Pitman: The program director instructs and coaches the on-air hosts, and provides them with the written copy that they need for their announcements. The program director also plans ahead, looking at the programming direction for the next six months or the next year. For example, he looks at whether or not we should do more local programming and less network programming.

What kind of software program do you use?

The editing program is called Adobe Audition. When you bring it up on your screen, you have a couple of views. You can look at a single track, and it’s stereo so the top half is the left channel and the bottom half is the right channel. There’s a dotted line between them.  But if you are doing an Oregon Symphony program where you have a column with your voice track, Carlos Kalmar’s voice in the interview, the first piece of music, the send piece, and so on, then you switch to a multi-track view with one or more tracks reading from left to right. When it is all lined up, it all looks like a brick wall with some bricks missing. You can grab all that in a mix-down and the program puts it into the next available track as one stereo-audio file. You save that file with a name and a number, and it’s ready to be played on the air by a special software program that plays the audio cuts.

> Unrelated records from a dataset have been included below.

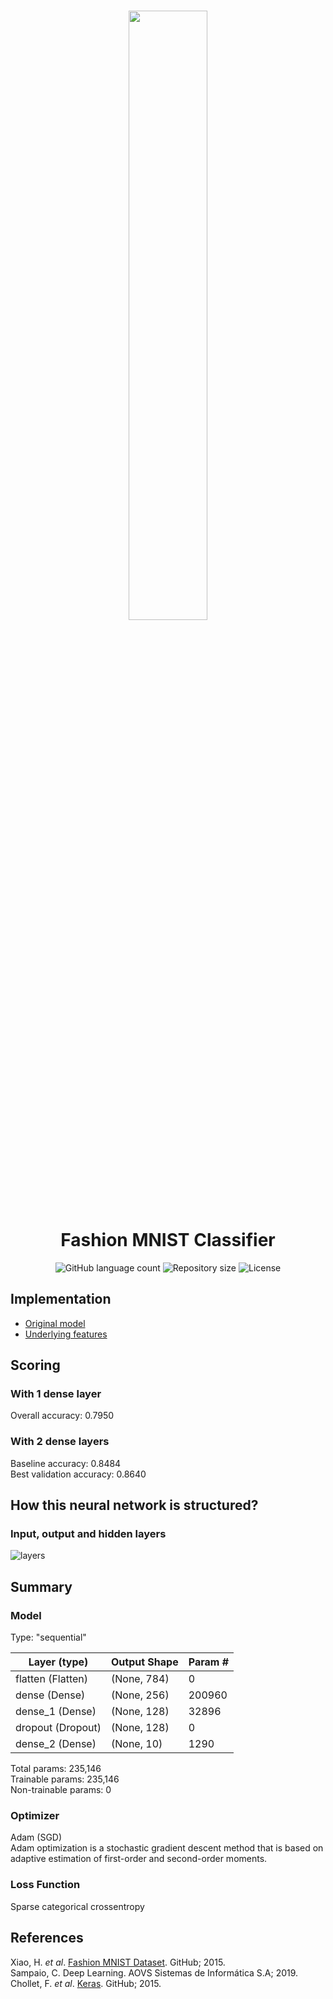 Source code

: <h1 align="center">
  <a href=#>
    <img src="https://github.com/zalandoresearch/fashion-mnist/blob/master/doc/img/embedding.gif" width="50%"/>
  </a>  
  <br>
  Fashion MNIST Classifier
</h1>

<p align="center">
  <img alt="GitHub language count" src="https://img.shields.io/github/languages/count/vcwild/fashion-mnist-classifier">
  <img alt="Repository size" src="https://img.shields.io/github/repo-size/vcwild/fashion-mnist-classifier">
  <img alt="License" src="https://img.shields.io/badge/license-MIT-brightgreen">
  <a>
</p>

## Implementation
- [Original model](image_classifier.ipynb)
- [Underlying features](image_classifier_underlying.ipynb)

## Scoring

### With 1 dense layer

Overall accuracy: 0.7950

### With 2 dense layers

Baseline accuracy: 0.8484\
Best validation accuracy: 0.8640 

## How this neural network is structured?

### Input, output and hidden layers 

<p align='left'>
  
  <img src='http://i.imgur.com/WonDKDM.png' alt='layers' />

</p>

## Summary
### Model

Type: "sequential"

|Layer (type)|Output Shape|Param #  | 
|---|---|---|
flatten (Flatten) |            (None, 784) |              0       
dense (Dense) |                (None, 256) |              200960    
dense_1 (Dense) |             (None, 128) |              32896     
dropout (Dropout) |            (None, 128) |              0         
dense_2 (Dense) |              (None, 10) |               1290      

Total params: 235,146\
Trainable params: 235,146\
Non-trainable params: 0  

### Optimizer

Adam (SGD)\
Adam optimization is a stochastic gradient descent method that is based on adaptive estimation of first-order and second-order moments.

### Loss Function

Sparse categorical crossentropy

## References
Xiao, H. *et al*. [Fashion MNIST Dataset](https://github.com/zalandoresearch/fashion-mnist). GitHub; 2015.\
Sampaio, C. Deep Learning. AOVS Sistemas de Informática S.A; 2019.\
Chollet, F. *et al*. [Keras](https://keras.io/api/). GitHub; 2015.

When you first started here, you probably had to do all this with much different tools.

Pitman: Right. We had a mixing board and a couple of reel-to-reel tape machines. We had to literally cut and splice things. We could keep track of where we were with digital counters. We used Otari machines, and you developed a good sense of how to listen for gaps and spaces. Most of it was guess work. Some people may have used a grease pencil and made marks on the back side of the tape. The next generation of machines had digital clocks that told how much time had been used.

For a while, the radio frequency from our AM station bled into the FM station. We had to us copper shielding to prevent that from happening.

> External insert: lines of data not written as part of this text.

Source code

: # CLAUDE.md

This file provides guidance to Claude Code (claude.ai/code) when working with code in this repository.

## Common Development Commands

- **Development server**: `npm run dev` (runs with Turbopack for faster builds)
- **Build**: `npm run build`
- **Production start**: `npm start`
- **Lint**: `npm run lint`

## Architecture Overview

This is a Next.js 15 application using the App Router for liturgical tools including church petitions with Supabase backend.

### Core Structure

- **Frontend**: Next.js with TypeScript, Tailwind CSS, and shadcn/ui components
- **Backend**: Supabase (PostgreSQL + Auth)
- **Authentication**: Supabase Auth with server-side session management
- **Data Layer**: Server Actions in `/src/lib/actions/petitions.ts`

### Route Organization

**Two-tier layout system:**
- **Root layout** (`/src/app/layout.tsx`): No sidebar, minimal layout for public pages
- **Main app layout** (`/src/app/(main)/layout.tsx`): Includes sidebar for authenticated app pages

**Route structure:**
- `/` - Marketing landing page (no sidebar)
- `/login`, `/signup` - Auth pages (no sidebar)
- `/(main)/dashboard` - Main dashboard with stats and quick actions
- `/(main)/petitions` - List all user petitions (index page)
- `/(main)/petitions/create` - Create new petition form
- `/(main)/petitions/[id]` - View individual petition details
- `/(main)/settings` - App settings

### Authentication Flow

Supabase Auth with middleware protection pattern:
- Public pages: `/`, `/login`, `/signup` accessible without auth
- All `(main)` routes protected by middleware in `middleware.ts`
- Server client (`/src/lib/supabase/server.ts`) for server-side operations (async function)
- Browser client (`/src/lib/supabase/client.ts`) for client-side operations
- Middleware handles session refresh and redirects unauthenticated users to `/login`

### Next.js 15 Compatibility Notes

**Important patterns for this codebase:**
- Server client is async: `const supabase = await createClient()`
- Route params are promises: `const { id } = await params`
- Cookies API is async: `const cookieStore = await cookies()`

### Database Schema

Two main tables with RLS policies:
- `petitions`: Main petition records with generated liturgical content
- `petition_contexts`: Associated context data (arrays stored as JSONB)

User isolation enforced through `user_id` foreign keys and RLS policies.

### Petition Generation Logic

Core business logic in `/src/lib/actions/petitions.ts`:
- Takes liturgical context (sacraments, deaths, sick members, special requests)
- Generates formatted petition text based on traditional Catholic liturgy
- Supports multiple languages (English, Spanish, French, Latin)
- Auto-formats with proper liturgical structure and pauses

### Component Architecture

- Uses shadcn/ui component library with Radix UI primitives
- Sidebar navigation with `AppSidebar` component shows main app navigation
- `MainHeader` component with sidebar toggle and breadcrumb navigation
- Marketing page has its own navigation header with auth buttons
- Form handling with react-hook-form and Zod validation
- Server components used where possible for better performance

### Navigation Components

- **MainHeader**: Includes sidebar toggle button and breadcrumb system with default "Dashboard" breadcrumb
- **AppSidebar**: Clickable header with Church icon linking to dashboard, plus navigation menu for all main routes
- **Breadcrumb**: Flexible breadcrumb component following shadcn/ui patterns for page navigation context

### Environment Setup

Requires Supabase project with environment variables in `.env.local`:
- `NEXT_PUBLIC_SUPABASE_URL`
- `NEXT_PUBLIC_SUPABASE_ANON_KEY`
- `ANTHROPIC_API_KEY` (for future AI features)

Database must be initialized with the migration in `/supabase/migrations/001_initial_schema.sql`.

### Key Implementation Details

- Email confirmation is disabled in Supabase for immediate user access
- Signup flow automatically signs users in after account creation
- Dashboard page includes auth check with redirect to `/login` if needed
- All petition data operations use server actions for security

Is the audience for classical music dying?

Pitman: I don’t see that happening. I see classical music changing.

A lot of people switch to classical music later in life. I think that they are tired of listening to pop songs that last only three minutes. They are interested in longer pieces that are more complex and have a bigger range of emotion.

Pitman: It’s becoming more common. Rather than the archetypal listener who studied music or took band or choir in high school and never strayed from classical music, we are finding a lot of baby boomers who are discovering classical music. We’ve got a good place for them to experience that right here at All Classical FM.